**What is required:**
Write out the entries below exactly. End with the line that contains "Phys. Rev. E".

**Dataset:**
= Beginning of Section =

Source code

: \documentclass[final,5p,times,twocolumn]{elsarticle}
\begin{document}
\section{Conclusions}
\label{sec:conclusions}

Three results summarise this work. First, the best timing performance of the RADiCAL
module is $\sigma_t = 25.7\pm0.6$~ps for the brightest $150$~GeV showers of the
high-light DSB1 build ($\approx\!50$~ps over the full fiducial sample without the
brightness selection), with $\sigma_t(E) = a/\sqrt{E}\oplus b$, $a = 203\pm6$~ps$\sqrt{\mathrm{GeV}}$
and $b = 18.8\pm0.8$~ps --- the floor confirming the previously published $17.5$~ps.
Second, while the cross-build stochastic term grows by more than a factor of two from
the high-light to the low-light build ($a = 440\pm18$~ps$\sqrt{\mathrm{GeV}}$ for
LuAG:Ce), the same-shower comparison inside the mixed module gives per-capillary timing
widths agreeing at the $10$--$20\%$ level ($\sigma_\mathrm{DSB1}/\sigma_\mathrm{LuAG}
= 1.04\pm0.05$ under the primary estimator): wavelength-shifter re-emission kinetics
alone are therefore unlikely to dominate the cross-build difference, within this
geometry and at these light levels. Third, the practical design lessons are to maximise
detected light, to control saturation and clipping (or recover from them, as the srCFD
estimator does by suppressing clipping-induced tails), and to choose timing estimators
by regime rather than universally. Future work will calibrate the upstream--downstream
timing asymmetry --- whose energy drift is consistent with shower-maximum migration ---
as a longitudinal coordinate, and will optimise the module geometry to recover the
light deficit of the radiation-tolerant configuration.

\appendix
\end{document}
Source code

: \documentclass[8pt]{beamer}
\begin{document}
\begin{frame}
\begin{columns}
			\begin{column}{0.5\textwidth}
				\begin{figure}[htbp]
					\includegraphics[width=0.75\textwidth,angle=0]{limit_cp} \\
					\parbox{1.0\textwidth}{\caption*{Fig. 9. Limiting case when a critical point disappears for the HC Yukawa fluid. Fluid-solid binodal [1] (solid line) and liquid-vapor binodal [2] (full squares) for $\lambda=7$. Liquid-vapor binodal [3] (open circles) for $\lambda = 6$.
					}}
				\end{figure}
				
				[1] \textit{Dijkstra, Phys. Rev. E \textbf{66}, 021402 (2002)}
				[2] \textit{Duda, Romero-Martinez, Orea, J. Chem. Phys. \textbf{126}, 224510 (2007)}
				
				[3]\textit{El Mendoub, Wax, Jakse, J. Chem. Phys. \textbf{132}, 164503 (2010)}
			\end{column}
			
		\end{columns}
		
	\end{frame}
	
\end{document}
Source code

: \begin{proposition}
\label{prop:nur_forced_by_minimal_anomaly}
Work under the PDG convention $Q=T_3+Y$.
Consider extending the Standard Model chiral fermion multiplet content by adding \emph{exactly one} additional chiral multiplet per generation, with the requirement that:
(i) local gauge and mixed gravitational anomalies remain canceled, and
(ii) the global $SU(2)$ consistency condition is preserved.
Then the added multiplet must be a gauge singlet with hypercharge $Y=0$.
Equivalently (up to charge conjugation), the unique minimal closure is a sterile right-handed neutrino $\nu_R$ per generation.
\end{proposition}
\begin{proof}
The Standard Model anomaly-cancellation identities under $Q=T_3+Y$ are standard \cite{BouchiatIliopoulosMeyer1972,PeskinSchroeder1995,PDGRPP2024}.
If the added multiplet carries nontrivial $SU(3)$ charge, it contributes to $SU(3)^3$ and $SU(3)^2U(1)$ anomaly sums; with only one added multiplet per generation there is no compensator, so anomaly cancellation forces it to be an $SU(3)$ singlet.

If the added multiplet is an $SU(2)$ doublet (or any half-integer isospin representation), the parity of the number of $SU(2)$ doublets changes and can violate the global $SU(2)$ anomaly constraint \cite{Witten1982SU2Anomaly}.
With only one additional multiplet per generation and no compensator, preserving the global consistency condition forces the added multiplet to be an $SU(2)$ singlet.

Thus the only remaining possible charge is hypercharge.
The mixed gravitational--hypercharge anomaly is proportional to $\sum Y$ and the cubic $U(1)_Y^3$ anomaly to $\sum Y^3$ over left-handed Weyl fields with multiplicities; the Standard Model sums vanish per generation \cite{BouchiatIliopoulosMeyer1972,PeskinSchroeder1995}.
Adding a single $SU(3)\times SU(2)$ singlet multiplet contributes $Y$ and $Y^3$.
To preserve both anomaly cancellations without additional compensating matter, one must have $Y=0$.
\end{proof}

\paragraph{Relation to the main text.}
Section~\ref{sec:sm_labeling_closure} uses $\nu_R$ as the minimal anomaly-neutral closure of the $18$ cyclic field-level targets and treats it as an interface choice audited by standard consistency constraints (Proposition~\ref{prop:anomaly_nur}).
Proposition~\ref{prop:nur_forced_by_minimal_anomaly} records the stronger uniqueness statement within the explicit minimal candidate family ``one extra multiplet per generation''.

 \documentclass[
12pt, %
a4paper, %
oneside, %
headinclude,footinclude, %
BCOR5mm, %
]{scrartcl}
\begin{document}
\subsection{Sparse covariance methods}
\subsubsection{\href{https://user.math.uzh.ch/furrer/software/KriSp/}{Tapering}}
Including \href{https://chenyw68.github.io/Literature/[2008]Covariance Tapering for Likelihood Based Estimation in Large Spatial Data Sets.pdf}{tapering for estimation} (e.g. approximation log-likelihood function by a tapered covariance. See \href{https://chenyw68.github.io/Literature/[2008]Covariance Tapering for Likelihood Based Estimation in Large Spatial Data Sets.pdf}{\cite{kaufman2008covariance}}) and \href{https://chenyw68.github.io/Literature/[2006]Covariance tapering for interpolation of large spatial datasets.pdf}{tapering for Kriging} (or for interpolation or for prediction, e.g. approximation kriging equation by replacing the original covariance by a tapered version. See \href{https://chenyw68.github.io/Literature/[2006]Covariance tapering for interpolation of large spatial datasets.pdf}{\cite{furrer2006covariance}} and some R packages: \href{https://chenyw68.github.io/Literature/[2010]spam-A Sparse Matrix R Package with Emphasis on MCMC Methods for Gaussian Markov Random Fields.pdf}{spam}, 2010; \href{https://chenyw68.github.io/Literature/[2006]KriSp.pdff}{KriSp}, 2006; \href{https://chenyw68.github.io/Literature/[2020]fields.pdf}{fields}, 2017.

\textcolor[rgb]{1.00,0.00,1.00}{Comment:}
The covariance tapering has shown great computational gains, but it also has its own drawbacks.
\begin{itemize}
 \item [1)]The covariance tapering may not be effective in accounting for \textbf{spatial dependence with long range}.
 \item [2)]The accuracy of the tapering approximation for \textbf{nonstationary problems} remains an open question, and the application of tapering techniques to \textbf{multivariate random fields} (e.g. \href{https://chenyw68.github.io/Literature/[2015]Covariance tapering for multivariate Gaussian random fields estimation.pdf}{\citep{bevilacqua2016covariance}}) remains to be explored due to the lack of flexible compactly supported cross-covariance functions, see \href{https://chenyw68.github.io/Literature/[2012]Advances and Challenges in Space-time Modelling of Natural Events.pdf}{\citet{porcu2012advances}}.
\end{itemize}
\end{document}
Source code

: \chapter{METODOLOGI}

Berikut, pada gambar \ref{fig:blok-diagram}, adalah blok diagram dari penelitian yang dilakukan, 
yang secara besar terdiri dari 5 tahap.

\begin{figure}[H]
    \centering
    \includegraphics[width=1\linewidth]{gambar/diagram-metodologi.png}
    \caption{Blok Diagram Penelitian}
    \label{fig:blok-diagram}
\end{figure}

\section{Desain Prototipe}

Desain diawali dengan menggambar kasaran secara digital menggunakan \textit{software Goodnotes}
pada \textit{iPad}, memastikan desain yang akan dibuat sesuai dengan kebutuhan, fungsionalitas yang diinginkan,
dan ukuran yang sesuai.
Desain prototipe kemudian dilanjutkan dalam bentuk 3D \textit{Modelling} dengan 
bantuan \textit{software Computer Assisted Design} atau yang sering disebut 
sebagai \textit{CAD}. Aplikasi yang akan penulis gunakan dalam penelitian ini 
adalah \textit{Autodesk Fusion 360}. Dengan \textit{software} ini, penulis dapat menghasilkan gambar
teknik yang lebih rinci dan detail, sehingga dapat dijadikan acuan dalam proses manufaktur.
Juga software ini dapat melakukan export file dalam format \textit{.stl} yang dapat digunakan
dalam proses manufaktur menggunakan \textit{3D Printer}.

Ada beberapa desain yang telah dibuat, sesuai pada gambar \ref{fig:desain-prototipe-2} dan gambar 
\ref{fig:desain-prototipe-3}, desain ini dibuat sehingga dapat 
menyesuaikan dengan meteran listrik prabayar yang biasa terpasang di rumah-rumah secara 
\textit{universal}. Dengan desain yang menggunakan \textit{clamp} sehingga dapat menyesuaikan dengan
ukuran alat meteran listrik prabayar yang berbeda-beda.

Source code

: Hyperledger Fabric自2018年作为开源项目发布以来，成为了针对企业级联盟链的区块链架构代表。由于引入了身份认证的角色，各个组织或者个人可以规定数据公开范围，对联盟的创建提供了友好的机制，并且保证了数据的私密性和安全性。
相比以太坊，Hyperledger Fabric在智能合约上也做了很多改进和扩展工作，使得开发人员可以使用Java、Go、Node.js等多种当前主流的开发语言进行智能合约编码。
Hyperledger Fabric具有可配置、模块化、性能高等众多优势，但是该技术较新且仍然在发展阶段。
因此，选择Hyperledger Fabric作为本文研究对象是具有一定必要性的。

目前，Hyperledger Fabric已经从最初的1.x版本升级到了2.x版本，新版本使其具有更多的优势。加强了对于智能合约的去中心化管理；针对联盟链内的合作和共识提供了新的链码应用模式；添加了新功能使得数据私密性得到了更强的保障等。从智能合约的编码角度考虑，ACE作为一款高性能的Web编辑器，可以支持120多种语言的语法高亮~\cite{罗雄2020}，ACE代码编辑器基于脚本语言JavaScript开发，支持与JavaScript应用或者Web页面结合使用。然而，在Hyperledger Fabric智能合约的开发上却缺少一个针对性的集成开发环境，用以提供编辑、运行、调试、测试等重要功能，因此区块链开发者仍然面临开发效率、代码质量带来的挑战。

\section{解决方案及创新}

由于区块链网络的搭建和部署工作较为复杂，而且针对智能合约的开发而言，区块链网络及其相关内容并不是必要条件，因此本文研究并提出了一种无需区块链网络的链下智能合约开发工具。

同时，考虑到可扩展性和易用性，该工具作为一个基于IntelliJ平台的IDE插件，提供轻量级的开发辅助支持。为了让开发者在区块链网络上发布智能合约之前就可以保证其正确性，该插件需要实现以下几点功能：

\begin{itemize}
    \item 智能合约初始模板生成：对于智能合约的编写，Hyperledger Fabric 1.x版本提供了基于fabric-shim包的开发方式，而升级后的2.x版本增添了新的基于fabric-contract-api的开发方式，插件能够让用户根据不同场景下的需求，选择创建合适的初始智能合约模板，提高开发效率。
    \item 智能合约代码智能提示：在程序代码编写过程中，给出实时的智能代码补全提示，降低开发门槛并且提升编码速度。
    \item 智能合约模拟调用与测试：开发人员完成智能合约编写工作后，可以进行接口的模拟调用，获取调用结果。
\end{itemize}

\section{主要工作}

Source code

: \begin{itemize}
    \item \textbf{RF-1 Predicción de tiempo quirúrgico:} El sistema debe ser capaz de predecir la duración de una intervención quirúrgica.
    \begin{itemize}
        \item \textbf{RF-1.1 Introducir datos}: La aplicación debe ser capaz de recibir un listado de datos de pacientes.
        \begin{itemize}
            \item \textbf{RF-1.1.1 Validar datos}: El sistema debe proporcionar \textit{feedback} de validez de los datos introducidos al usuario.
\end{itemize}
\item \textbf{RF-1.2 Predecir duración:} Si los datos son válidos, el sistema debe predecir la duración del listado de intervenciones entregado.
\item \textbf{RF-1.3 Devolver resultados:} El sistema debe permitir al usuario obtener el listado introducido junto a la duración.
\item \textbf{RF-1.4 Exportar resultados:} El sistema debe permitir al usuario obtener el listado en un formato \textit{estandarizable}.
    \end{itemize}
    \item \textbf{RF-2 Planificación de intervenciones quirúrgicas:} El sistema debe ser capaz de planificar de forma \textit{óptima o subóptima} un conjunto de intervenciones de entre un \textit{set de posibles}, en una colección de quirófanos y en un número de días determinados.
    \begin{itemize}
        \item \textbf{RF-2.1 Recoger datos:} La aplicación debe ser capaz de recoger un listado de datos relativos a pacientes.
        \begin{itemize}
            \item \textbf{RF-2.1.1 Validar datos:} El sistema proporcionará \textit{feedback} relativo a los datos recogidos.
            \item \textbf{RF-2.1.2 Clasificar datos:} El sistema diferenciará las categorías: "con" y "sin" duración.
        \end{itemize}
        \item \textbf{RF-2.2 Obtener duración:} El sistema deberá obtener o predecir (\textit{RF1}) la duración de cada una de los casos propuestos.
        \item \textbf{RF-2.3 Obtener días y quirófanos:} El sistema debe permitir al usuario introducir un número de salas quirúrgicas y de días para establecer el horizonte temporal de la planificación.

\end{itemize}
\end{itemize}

= End of Section =

**Result for this exercise:**
Source code

: \documentclass[final,5p,times,twocolumn]{elsarticle}
\begin{document}
\section{Conclusions}
\label{sec:conclusions}

Three results summarise this work. First, the best timing performance of the RADiCAL
module is $\sigma_t = 25.7\pm0.6$~ps for the brightest $150$~GeV showers of the
high-light DSB1 build ($\approx\!50$~ps over the full fiducial sample without the
brightness selection), with $\sigma_t(E) = a/\sqrt{E}\oplus b$, $a = 203\pm6$~ps$\sqrt{\mathrm{GeV}}$
and $b = 18.8\pm0.8$~ps --- the floor confirming the previously published $17.5$~ps.
Second, while the cross-build stochastic term grows by more than a factor of two from
the high-light to the low-light build ($a = 440\pm18$~ps$\sqrt{\mathrm{GeV}}$ for
LuAG:Ce), the same-shower comparison inside the mixed module gives per-capillary timing
widths agreeing at the $10$--$20\%$ level ($\sigma_\mathrm{DSB1}/\sigma_\mathrm{LuAG}
= 1.04\pm0.05$ under the primary estimator): wavelength-shifter re-emission kinetics
alone are therefore unlikely to dominate the cross-build difference, within this
geometry and at these light levels. Third, the practical design lessons are to maximise
detected light, to control saturation and clipping (or recover from them, as the srCFD
estimator does by suppressing clipping-induced tails), and to choose timing estimators
by regime rather than universally. Future work will calibrate the upstream--downstream
timing asymmetry --- whose energy drift is consistent with shower-maximum migration ---
as a longitudinal coordinate, and will optimise the module geometry to recover the
light deficit of the radiation-tolerant configuration.

\appendix
\end{document}
Source code

: \documentclass[8pt]{beamer}
\begin{document}
\begin{frame}
\begin{columns}
			\begin{column}{0.5\textwidth}
				\begin{figure}[htbp]
					\includegraphics[width=0.75\textwidth,angle=0]{limit_cp} \\
					\parbox{1.0\textwidth}{\caption*{Fig. 9. Limiting case when a critical point disappears for the HC Yukawa fluid. Fluid-solid binodal [1] (solid line) and liquid-vapor binodal [2] (full squares) for $\lambda=7$. Liquid-vapor binodal [3] (open circles) for $\lambda = 6$.
					}}
				\end{figure}
				
				[1] \textit{Dijkstra, Phys. Rev. E \textbf{66}, 021402 (2002)}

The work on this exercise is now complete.